It's Business Time
The Downtown BID isn't just good for creating WALL-E looking street sweepers. They're also the business communities chief advocates for urbanism. Photo by Mr. T in DC.

The Downtown BID isn't just good for creating WALL-E looking street sweepers. They're also the business communities chief advocates for urbanism. Photo by Mr. T in DC.

I wrote a couple of days ago about the need for smart growth advocates and urbanists to get smarter about playing the inside game. We’re winning the messaging but then losing behind closed doors, I argued.

So I was particularly intrigued by a report in this week’s Current about the Downtown BID publishing a new report, “Getting From Here to There,” all about transportation improvement. Business is always a powerful political force and seeing what its priorities are is important, because business plays to win.

The report turns out to be extremely good. In the introduction, the report credits D.C.’s transportation system with the bulk of its competitiveness relative to outlying jurisdictions. When the BID argues that new developments in places like Navy Yard, NoMa and Anacostia need better connections to downtown, the answer isn’t more roads at all; rather, “freeway segments, a lack of continuous street level activity and inadequacies in the current surface transit service supply and delivery” are the obstacles. The BID is urbanist!

More specifically, the report has four broad goals. The first goal is to integrate all the different strategic plans for D.C. Rather than having a Transit Alternatives Analysis and a National Parks Service plan and a Great Streets plan, there should just be one. That makes sense, though good luck on achieving that kind of bureaucratic streamlining.

The second goal is improving transit.

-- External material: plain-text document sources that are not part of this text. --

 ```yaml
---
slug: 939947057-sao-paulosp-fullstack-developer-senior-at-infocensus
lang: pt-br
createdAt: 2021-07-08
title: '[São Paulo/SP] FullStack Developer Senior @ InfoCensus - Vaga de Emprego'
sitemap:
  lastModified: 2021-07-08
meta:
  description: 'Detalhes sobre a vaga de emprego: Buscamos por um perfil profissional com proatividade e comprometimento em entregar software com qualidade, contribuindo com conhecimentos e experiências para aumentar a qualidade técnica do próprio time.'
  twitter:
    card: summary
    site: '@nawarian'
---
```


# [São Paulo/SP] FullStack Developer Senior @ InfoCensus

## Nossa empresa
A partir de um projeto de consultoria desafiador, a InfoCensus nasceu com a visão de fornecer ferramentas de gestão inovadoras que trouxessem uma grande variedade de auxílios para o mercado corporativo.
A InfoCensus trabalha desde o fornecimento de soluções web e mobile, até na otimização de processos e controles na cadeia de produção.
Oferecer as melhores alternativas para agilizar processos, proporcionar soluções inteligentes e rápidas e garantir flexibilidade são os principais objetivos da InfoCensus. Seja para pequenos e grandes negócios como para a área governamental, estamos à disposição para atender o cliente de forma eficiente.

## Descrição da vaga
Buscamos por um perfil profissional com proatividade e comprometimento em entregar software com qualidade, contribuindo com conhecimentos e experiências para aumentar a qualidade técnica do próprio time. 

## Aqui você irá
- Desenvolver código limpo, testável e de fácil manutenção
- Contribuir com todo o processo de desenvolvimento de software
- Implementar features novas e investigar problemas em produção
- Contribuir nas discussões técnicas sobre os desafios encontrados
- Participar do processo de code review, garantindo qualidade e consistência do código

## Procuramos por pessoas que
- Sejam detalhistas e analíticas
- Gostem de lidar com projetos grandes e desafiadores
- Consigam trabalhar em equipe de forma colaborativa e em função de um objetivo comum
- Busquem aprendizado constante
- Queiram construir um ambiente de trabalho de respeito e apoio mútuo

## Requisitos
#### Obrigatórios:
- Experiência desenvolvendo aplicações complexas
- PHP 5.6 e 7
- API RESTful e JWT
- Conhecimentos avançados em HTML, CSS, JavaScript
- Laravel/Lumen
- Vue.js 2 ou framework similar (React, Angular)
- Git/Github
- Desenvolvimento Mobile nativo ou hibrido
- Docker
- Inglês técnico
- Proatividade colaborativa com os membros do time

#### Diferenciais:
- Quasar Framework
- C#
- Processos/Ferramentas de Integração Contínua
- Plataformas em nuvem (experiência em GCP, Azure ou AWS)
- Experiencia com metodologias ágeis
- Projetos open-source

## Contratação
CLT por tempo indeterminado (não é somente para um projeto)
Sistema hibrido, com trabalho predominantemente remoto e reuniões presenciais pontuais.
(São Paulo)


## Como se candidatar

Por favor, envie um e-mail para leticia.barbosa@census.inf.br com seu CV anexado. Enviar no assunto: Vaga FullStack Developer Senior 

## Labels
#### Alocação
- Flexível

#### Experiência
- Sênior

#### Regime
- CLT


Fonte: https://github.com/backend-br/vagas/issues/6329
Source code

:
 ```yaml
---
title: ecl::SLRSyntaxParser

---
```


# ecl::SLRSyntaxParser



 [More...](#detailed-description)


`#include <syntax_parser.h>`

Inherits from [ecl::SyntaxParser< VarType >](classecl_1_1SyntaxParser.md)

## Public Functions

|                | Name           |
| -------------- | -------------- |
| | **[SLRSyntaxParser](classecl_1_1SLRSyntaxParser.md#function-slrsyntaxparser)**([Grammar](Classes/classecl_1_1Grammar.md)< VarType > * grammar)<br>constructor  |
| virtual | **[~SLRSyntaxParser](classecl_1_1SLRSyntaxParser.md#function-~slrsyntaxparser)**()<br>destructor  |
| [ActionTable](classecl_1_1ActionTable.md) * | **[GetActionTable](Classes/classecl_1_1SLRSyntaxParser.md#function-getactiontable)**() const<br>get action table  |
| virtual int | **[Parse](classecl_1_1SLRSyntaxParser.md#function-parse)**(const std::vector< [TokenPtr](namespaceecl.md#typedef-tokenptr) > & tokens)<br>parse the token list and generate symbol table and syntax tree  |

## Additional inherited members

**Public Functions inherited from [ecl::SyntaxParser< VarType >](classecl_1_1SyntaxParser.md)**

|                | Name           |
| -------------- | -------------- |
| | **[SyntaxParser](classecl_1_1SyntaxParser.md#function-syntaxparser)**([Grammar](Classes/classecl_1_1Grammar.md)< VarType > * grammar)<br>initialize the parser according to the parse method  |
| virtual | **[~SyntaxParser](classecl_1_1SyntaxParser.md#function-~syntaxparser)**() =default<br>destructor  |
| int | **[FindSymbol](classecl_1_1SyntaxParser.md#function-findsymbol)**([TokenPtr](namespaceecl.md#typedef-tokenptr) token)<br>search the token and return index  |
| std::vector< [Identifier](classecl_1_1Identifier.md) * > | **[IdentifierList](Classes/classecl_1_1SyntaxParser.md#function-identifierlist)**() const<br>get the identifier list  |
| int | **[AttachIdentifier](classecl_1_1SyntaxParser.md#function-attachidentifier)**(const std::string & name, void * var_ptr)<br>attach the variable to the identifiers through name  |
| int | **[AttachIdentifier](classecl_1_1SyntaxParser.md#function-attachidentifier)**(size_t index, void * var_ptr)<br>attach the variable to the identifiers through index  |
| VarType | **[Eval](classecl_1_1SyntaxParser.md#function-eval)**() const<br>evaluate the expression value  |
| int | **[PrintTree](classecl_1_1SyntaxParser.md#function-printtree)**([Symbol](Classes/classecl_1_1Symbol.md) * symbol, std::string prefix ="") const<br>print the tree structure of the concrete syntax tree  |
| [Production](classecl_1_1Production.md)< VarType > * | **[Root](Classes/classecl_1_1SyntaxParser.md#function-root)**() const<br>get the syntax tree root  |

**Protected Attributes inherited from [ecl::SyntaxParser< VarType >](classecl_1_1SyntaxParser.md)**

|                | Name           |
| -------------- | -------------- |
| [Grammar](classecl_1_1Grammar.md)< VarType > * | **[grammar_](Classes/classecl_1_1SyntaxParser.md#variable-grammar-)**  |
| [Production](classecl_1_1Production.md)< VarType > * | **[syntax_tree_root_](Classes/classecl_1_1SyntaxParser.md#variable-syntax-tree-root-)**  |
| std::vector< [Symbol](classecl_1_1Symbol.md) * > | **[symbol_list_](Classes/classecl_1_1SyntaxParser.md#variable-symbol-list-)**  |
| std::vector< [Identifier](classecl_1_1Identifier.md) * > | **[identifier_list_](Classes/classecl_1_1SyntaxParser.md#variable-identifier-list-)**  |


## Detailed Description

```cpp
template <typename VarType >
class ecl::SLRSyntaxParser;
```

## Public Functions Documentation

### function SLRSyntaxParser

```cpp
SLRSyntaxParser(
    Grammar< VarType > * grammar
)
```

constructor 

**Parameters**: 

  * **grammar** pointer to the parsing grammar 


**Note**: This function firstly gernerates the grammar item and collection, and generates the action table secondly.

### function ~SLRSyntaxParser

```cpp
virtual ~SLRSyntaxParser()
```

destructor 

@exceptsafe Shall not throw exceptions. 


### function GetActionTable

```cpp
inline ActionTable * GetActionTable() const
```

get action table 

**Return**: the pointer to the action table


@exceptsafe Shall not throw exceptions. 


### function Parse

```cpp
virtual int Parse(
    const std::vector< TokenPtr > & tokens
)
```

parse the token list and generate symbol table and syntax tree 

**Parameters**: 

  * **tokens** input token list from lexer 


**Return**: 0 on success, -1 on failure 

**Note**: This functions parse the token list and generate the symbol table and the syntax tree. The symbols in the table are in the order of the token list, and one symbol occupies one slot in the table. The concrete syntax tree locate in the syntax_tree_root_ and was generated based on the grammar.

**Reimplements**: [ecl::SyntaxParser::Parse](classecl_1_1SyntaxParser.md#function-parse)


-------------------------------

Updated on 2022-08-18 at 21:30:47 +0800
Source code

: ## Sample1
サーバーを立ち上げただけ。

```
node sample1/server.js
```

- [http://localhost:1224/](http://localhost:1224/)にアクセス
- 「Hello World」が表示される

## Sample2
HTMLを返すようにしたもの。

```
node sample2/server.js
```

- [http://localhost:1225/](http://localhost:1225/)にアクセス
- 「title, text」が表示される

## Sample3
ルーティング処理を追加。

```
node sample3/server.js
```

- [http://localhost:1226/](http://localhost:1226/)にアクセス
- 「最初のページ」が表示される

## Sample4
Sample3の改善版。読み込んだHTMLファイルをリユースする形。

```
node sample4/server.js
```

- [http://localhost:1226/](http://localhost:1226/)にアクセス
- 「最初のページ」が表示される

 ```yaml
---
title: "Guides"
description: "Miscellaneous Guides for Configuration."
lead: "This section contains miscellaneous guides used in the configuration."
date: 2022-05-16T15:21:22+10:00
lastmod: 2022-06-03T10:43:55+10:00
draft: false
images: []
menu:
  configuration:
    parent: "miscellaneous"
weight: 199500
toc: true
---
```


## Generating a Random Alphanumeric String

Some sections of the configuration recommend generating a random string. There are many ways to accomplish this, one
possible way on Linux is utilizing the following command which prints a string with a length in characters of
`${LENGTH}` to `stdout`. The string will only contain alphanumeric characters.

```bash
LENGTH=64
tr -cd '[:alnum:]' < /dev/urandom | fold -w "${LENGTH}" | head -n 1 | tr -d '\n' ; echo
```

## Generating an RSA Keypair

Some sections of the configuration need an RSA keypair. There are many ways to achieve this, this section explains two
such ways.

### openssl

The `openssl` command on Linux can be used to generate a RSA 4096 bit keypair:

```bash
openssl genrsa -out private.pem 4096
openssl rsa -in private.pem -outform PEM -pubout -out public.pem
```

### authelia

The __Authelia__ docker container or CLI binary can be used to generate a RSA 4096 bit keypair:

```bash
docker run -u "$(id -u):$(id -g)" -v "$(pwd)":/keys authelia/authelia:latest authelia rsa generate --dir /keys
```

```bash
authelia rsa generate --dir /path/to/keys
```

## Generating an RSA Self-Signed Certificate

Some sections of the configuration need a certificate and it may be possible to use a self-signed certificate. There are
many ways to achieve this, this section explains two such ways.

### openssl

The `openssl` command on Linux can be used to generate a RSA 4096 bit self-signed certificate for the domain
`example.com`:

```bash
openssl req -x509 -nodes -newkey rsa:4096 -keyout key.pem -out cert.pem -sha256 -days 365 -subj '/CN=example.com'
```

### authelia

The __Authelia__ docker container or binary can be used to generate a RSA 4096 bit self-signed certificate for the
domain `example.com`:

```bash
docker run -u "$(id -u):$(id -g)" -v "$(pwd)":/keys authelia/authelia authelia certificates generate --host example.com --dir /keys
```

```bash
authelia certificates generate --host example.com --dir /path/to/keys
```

This is broken down into building four streetcar lines, an undetailed promotion of BRT and rapid bus expansion, and more Circulator coverage between downtown and sites on the Mall.

The third goal is reducing congestion, which they propose doing by redesigning K Street, expanding the management of goods and service delivery (regulating double-parking by delivery vehicles and so on), regulating motor coaches and Chinatown buses and instituting performance pricing for parking.

Finally, the BID proposes financing all of this through value capture around transit improvements and dedicating the funds raised from increased tolls and parking fees to transportation.

While this isn’t a perfect transportation program for the District, it’s remarkably close. There’s absolutely nothing on here that’s objectionable. It’s incredible. In the Current article, Councilmember Graham, who chairs the transportation committee, does warn that there isn’t necessarily the money for all of these improvements. Even so, having all this business support should go quite a long way in reshaping the D.C. transportation system, right?

Well, not so fast. Because the Downtown BID doesn’t speak for all of the business community. The D.C. Chamber of Commerce’s 2009 Public Policy Agenda, for example, paints a very different picture. Rather than supporting increased parking fees, the Chamber calls that a “creative, but potentially harmful” solution to the District’s budget problems before going on to criticize any increases in fees or taxes that could affect businesses at all. Quite a difference from the BID’s revenue generation proposals. In 2001, Richard Monteilh, then president of the D.C. Chamber, argued that along with Metro expansion, providing more routes for reverse commuting should be a transportation priority. Worse still, last year Greater Greater Washington reported on a hearing about taxing free parking in which Barbara Lang, the current president of the Chamber, was accused of “hanging on to the last vestiges of a car-based economy” for claiming that her employees wouldn’t even want to take the subway. So while the organization representing downtown businesses is strongly pro-transit and pro-urbanism, the D.C. Chamber is sharply opposed. (They also have a bizarre logo that seems to imply that Arlington and Alexandria are still part of D.C. Don’t know what that’s about.)

The Maryland Chamber of Commerce seems a bit better, opposing strong measures like mandatory reductions in VMT or large raises in the gas tax and strongly supporting the ICC but supporting TOD bills and modest gas tax increases. The Virginia Chamber puts their issues page behind a members-only wall, so that one’s hard to say.  And then at the federal level, the Chamber of Commerce is perhaps the foremost right-wing force in the capitol. The U.S. Chamber is a major proponent of just plain spending more on transportation, but their emphasis is on how to most efficiently move goods without hitting traffic. The last however many sprawl-inducing highway-building transportation bills have been just fine with them.

As a movement, urbanism probably isn’t strong enough to withstand the combined opposition of the entire business community. Luckily, we don’t have to. We just have to figure out how to help the Downtown BIDs of the world speak louder and convince both our elected officials and their colleagues in the business community. Hopefully this brief guide to where local business advocacy organizations stand on transportation issues is a helpful first step in that process.